▸ **About this task**
In the entries below, find each line with the word "Sound" and pull it out.

▸ **The data**
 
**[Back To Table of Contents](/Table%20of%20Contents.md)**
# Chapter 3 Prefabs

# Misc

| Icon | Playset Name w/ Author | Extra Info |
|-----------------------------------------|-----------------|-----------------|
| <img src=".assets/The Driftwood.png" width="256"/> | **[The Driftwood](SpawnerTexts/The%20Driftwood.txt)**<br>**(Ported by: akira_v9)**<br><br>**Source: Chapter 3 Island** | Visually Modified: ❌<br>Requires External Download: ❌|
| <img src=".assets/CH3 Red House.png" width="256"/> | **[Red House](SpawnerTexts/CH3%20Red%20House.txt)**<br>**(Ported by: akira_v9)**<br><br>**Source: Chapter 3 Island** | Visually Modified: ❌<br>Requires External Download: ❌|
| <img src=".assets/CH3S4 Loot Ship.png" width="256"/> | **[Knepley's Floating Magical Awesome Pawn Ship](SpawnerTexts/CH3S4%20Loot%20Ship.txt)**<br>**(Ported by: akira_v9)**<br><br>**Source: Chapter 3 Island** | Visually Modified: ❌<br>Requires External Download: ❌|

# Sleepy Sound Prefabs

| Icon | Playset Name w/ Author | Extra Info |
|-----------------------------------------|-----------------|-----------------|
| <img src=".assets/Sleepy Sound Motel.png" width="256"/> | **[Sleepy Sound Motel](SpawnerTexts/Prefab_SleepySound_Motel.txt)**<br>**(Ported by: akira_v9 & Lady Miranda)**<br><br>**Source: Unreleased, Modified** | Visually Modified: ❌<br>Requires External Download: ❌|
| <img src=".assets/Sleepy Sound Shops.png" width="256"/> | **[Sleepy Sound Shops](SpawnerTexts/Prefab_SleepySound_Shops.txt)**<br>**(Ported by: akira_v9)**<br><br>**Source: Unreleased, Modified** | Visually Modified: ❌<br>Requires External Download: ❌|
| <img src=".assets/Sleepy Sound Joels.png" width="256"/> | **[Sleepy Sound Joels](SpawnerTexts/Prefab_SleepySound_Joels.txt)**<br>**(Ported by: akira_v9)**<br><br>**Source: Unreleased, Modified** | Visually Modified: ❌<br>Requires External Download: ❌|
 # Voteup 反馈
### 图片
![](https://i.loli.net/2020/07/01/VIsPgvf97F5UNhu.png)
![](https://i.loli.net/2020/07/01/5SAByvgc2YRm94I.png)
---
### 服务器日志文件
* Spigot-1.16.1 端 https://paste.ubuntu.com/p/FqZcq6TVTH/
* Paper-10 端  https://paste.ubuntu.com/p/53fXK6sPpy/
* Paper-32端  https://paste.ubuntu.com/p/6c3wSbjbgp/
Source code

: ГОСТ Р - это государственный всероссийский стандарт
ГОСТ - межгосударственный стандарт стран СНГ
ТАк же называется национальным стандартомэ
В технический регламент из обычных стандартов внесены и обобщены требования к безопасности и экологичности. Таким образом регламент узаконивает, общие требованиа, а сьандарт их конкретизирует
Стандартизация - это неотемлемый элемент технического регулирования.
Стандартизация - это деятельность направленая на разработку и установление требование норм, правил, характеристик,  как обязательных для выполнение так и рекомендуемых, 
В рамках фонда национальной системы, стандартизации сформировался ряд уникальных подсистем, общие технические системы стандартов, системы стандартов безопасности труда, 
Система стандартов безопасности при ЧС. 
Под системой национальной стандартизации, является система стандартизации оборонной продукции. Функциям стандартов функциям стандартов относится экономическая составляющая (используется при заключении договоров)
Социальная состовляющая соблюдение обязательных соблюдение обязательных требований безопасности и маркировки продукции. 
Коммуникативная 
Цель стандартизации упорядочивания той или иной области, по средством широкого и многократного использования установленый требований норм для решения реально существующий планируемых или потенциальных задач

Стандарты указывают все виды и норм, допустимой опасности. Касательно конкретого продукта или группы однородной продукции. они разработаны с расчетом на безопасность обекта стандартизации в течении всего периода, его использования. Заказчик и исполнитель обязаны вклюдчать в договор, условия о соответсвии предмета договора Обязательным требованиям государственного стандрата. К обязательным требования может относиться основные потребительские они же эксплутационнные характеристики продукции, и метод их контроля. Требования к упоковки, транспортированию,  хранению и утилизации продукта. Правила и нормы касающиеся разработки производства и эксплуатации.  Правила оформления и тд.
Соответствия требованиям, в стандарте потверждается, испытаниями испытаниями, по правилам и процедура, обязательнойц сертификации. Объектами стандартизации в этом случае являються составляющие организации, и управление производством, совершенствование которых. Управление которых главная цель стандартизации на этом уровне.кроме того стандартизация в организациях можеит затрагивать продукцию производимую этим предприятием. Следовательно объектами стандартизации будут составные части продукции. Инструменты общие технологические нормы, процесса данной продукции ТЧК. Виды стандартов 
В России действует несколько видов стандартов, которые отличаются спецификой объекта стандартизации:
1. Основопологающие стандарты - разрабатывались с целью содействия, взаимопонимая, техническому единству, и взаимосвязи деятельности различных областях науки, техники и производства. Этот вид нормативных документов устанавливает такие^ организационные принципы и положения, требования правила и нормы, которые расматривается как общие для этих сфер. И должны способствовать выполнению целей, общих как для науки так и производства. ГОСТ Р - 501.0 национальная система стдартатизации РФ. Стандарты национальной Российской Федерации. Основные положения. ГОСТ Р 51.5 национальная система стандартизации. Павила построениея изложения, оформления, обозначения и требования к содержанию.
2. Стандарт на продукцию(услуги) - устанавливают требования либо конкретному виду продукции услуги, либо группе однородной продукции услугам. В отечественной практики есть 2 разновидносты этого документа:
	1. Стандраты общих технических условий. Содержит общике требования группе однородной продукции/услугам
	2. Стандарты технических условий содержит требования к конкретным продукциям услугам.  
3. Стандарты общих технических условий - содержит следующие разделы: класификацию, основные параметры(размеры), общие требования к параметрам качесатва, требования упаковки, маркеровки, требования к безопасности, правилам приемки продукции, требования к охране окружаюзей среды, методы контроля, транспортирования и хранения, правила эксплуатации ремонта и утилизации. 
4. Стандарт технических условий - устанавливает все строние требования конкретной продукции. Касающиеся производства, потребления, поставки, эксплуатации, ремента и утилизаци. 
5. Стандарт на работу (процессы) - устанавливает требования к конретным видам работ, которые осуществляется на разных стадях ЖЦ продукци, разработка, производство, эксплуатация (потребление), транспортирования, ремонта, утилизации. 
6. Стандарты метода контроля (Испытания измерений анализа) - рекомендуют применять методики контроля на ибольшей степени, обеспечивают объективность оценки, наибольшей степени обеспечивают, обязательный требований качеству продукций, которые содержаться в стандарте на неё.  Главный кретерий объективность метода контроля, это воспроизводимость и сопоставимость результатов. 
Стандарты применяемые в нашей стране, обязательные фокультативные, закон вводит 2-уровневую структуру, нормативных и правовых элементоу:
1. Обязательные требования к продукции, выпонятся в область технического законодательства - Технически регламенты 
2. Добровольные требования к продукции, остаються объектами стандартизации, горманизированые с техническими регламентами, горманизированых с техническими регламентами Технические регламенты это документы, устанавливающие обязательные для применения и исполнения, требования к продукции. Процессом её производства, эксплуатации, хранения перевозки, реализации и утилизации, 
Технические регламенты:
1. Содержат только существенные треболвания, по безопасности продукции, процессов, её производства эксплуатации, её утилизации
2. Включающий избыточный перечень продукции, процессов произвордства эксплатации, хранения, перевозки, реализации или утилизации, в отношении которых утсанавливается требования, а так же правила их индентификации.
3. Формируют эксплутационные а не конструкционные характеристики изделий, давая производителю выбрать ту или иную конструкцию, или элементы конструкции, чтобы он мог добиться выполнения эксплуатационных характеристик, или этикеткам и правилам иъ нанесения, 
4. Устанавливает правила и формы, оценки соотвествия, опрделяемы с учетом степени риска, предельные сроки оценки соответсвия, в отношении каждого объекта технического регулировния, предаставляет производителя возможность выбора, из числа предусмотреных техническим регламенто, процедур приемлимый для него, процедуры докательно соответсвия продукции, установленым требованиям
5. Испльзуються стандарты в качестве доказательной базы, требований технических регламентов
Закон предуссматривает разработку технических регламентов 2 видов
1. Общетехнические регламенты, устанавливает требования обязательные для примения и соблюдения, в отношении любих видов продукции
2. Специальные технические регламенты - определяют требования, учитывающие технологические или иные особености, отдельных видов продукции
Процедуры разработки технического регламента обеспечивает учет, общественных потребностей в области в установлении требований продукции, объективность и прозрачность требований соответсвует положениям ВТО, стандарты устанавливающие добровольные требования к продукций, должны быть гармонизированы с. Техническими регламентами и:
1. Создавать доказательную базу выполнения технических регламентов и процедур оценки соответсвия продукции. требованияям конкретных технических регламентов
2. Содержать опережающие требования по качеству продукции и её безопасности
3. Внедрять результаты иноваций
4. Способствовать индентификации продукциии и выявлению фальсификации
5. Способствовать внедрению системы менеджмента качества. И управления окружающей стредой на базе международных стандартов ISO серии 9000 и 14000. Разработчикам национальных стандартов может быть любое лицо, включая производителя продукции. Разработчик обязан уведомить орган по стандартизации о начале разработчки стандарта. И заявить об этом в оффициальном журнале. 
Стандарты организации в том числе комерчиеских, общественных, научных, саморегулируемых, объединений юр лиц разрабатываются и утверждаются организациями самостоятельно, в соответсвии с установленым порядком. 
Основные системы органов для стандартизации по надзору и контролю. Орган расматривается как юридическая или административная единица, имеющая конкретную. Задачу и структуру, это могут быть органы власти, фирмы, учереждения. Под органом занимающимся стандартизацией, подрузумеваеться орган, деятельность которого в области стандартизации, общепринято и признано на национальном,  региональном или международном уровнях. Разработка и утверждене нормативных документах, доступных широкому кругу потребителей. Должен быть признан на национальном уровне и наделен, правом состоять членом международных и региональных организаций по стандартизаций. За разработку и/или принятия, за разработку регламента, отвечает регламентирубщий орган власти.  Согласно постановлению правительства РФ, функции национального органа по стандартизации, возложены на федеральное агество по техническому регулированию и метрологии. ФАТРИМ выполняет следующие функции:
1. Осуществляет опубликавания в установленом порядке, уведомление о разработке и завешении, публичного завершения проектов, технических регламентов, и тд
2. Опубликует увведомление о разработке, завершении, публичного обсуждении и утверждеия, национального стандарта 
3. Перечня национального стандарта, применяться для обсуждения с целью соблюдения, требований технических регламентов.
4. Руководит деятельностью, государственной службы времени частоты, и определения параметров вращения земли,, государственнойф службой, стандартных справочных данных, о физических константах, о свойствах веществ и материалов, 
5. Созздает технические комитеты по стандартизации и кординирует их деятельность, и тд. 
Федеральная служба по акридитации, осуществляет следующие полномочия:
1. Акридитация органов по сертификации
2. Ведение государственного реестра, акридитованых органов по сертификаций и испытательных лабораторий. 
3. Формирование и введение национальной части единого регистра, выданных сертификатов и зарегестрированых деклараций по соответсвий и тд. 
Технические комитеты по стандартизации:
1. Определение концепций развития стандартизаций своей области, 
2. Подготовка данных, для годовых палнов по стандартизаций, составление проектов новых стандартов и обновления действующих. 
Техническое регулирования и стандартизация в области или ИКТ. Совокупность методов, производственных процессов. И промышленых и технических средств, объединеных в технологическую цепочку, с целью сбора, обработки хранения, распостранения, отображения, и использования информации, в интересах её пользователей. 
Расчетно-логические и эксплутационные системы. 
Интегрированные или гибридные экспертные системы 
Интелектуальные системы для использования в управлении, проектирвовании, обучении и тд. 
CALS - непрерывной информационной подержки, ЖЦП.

▸ **Task result**
# Sleepy Sound Prefabs
| <img src=".assets/Sleepy Sound Motel.png" width="256"/> | **[Sleepy Sound Motel](SpawnerTexts/Prefab_SleepySound_Motel.txt)**<br>**(Ported by: akira_v9 & Lady Miranda)**<br><br>**Source: Unreleased, Modified** | Visually Modified: ❌<br>Requires External Download: ❌|
| <img src=".assets/Sleepy Sound Shops.png" width="256"/> | **[Sleepy Sound Shops](SpawnerTexts/Prefab_SleepySound_Shops.txt)**<br>**(Ported by: akira_v9)**<br><br>**Source: Unreleased, Modified** | Visually Modified: ❌<br>Requires External Download: ❌|
| <img src=".assets/Sleepy Sound Joels.png" width="256"/> | **[Sleepy Sound Joels](SpawnerTexts/Prefab_SleepySound_Joels.txt)**<br>**(Ported by: akira_v9)**<br><br>**Source: Unreleased, Modified** | Visually Modified: ❌<br>Requires External Download: ❌|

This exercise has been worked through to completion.